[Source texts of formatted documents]
┌────────

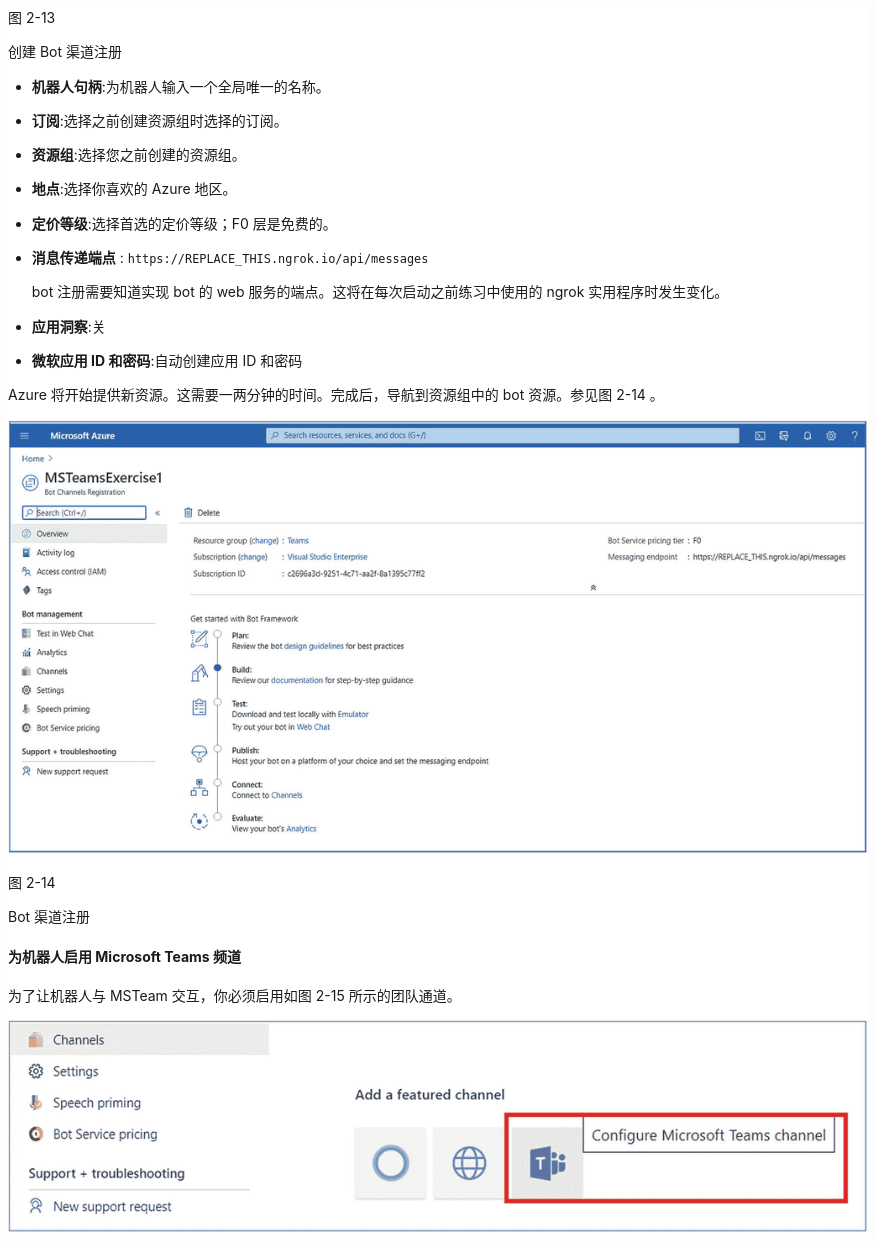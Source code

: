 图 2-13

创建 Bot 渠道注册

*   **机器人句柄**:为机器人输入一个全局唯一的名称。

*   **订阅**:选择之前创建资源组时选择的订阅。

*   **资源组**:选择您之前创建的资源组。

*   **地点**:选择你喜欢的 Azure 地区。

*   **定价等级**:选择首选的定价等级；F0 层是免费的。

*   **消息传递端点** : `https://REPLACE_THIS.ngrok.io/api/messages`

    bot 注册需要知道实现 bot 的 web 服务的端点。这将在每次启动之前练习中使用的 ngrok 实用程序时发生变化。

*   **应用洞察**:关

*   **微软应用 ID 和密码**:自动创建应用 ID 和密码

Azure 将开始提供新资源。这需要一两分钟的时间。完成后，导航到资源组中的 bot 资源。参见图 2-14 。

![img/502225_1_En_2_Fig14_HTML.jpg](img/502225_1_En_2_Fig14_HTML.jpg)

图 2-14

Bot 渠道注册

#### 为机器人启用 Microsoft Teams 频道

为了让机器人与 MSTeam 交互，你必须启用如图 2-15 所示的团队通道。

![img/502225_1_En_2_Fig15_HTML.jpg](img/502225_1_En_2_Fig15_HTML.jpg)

└────────
┌────────

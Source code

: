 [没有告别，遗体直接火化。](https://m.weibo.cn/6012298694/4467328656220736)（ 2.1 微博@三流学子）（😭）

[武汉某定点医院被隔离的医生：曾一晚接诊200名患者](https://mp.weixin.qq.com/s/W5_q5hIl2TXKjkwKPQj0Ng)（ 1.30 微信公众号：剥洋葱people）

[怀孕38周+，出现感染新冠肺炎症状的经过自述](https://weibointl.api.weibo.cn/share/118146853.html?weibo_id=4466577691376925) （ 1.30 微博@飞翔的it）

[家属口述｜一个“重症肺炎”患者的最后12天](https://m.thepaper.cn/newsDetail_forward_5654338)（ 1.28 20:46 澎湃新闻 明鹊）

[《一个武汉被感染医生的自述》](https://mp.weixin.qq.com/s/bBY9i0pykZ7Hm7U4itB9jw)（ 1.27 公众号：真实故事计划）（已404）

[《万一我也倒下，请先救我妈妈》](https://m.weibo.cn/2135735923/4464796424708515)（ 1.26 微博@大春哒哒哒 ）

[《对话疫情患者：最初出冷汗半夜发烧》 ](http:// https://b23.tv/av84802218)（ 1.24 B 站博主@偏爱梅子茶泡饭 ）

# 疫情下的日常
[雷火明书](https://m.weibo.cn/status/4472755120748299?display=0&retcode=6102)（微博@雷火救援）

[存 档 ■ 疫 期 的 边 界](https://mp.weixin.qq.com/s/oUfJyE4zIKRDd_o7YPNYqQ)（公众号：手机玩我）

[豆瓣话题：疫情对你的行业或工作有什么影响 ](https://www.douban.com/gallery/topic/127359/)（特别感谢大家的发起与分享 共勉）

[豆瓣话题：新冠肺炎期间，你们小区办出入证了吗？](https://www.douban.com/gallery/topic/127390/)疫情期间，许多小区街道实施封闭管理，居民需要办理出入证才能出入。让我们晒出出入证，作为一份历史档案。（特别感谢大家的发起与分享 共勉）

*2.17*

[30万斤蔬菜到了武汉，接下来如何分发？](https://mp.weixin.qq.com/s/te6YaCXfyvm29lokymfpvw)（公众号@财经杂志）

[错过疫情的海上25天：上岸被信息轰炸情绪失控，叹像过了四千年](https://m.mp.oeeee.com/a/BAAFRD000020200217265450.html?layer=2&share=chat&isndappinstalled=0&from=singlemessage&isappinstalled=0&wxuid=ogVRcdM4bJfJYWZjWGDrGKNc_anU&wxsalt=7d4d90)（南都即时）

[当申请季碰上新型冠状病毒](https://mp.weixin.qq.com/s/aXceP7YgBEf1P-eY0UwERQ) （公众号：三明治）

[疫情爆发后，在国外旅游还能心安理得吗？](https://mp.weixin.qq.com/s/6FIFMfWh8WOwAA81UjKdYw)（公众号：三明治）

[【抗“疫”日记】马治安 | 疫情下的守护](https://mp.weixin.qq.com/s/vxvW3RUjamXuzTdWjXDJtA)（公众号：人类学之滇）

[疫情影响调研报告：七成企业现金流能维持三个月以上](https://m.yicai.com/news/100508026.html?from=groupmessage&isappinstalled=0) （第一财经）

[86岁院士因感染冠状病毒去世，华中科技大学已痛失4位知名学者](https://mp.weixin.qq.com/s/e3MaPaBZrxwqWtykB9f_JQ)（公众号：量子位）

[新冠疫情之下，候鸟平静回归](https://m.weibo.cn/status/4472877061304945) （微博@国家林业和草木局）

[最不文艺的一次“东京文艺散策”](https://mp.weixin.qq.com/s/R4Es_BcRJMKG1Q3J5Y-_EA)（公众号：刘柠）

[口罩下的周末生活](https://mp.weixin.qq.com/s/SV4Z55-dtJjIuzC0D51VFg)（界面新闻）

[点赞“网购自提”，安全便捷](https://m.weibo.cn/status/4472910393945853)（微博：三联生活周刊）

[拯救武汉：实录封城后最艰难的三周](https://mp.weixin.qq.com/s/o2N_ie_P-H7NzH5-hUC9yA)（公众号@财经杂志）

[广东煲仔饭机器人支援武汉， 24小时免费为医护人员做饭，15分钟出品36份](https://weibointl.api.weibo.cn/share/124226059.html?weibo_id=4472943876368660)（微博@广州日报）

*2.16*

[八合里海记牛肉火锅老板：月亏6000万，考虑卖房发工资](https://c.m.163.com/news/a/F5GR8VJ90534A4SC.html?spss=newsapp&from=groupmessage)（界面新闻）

└────────
┌────────

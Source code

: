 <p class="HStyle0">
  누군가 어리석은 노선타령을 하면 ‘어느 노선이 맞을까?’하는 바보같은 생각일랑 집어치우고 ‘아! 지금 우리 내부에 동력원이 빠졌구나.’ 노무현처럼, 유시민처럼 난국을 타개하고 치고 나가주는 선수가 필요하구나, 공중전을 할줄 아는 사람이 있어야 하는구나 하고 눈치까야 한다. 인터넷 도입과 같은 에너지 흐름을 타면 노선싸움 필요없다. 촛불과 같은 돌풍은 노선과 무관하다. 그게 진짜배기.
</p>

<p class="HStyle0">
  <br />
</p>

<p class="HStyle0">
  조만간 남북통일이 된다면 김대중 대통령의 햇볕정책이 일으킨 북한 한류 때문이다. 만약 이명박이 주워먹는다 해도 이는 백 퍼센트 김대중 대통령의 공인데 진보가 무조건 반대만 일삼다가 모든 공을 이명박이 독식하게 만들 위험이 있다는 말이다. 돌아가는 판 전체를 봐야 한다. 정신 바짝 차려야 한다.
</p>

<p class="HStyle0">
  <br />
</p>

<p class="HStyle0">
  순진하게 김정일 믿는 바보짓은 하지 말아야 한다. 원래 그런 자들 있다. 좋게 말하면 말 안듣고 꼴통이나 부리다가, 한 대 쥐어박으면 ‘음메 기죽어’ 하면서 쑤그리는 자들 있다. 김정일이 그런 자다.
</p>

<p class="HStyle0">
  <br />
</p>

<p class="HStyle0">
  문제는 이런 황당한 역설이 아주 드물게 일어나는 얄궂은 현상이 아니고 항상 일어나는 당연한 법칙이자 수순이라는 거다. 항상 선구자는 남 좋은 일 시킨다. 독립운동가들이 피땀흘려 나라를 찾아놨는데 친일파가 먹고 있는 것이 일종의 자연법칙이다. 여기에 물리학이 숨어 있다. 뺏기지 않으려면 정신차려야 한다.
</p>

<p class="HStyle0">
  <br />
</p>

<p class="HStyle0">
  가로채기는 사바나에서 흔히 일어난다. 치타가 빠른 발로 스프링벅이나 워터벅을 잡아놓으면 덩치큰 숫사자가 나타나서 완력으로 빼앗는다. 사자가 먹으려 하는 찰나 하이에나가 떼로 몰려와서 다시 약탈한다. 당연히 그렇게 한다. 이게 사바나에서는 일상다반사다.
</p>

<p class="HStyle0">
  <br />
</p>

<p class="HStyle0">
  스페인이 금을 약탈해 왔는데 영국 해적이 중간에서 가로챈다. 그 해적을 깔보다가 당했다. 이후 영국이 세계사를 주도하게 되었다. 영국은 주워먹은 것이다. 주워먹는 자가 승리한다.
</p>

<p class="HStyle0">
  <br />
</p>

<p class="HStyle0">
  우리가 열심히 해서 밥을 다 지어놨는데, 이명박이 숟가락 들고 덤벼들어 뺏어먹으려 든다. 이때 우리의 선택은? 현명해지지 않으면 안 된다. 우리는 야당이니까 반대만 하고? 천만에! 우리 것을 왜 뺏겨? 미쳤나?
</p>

└────────

_Your instructions_
Please find how many lines of the entries above include the string "douban", giving the number and nothing else.

_Exercise solution_
2